What is Cacao?
Cacao is a small, tropical plant that is native to South America and grown here in Toledo, the southern district of Belize. The plant is distinguished by its large leaves and small pink flowers on the tree trunk and branches of the tree. The Mayans, Olmec, and Aztecs of Mesoamerica used to worship cacao, and thought of the hot, thick drink they made as the "drink of the gods." Cacao was also used as the currency for Mesoamericans.
There are three types of cacao beans that we use in chocolate, and they are:
Criollo is the most expensive cacao bean out of the three. It is native to South and Central America. Because of its low vulnerability to disease and its low efficiency, it is also the rarest cacao bean and it makes-up only 10% of the world's production of cacao beans.
Forastero is the most common type of cacao bean. It is disease-resistant, unlike the Criollo Bean, which is why it makes up most of the cacao beans cultivated. This bean is native to Africa and South America, which were once connected in the super-continent Pangaea.
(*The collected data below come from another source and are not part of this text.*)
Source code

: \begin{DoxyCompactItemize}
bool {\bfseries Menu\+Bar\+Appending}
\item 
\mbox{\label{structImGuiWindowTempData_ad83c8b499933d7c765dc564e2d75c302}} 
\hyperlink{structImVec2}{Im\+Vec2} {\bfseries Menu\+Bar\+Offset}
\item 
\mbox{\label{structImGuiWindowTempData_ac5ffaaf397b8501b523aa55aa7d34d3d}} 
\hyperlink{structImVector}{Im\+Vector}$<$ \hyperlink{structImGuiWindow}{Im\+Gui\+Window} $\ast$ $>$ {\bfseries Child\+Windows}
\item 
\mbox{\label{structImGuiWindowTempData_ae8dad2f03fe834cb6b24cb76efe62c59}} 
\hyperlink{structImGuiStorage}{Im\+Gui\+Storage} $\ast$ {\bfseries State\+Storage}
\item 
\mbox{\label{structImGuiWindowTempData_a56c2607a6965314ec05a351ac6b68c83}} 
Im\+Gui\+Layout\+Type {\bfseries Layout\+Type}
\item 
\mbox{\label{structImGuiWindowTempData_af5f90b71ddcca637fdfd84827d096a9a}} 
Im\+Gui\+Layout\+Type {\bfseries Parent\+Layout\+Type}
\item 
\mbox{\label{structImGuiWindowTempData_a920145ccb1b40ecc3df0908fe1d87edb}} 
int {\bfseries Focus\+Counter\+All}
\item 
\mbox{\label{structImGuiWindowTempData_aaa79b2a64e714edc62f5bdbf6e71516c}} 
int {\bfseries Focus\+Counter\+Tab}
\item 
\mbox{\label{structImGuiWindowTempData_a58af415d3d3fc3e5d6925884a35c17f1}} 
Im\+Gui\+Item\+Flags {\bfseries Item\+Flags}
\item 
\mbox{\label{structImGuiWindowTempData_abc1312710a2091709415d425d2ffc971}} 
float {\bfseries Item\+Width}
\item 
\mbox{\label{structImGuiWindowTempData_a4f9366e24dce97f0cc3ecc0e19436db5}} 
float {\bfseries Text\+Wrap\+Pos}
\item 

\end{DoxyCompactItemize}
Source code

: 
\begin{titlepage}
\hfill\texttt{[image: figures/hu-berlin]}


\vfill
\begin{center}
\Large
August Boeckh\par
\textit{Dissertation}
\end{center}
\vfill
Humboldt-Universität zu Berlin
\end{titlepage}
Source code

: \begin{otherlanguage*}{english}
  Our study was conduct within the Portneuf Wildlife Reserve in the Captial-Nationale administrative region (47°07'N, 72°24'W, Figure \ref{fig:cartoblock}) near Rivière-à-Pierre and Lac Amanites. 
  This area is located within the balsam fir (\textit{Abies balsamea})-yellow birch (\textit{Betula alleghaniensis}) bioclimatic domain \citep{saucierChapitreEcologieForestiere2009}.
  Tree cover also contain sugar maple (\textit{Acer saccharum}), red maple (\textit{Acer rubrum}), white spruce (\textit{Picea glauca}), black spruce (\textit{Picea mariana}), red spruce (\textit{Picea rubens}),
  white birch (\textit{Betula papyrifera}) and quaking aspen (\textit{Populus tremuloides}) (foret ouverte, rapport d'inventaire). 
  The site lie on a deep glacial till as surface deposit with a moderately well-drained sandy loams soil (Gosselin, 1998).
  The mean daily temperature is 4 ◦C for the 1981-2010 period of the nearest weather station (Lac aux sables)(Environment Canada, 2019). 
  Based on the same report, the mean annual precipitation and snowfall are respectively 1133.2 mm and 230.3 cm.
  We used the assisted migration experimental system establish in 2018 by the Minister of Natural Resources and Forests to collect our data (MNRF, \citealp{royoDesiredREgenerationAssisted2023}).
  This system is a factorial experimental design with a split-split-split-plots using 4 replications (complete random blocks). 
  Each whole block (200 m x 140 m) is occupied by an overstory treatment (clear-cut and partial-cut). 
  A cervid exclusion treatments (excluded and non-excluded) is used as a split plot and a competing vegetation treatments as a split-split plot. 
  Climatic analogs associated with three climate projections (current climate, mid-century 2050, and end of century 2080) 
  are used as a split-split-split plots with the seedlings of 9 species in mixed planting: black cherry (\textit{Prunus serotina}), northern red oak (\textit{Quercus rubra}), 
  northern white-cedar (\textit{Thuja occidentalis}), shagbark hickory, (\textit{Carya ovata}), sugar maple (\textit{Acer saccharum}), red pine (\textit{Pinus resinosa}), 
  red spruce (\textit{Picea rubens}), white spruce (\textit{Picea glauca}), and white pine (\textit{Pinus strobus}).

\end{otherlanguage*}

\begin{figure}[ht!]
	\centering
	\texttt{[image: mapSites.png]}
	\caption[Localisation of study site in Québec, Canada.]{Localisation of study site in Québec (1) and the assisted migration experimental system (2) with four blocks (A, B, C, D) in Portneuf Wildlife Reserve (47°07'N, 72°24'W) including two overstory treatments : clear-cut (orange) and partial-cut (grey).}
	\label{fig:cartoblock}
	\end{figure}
Trinitario is a cross mixture of the Criollo and Forastero cacao bean. Although it resembles the Criollo bean physically, it tastes like the Forastero bean. It is common in most chocolate, and is native to Trinidad.
Health Benefits of Cacao
Cacao benas contain no sugar and between 12 and 50% fat depending on variety and growth conditions. There is no evidence to implicate cacao bean consumption with obesity.
Cacao is remarkably rich in sulfur and magnesium.
In fact, cacao seems to be the #1 source of magnesium of any food. This is likely the primary reason women crave chocolate during the menstrual period. Magnesium balances brain chemistry, builds strong bones, and is associated with more happiness. magnesium is the most deficient major mineral on the Standard American Diet (SAD)- over 80% of Americans are chronically deficient in Magnesium!
Cacao is high in the beauty mineral sulfur. Sulfur builds strong nails, hair, shiny skin, detoxifies the liver, and supports healthy pancreas functioning. Anecdotal reports indicate that cacao detoxifies mercury because it is so high in sulfur.
Cacao contains subtle amounts of natural caffeine and theobromine. However, experiments have shown that these stimulants are far different consumed raw than cooked.
Cacao seems to diminish appetite, probably due to its monoamine oxidase enzyme inhibitors (MAO inhibitors). These are different from digestive enzyme inhibitors found in most nuts and seeds. According to Dr. Gabriel Cousens, MAO inhibitors facilitate youthening and rejuvenation.
Phenylethylamine (PEA) is found in chocolate. PEA is an adrenal-relateed chemical that is also created within the brain and released when we are in love. This is one of the reasons why love and chocolate have a deep correlation. PEA alsos plays a role in increasing focus and alertness.
A neurotransmitter called anandamide has been isolated in cacao. Anandamide is also produced naturally in the brain. Anandamide is known as the 'Bliss Chemical' becuase it is released while we are feeling great. Cacao contains enzyme inhibitors that decrease our bodies' ability to breakdown anandamide. This meands that the natural and/ or cacao anandamide may stick around longer, making us feel good longer when we eat cacao.
A recent study showed that only 1 out of 500 people who thought they were allergic to chocolate actually tested positive. Allergies to chocolate are quite rare. It is typically that the person is in fact allergic to milk and dairy products.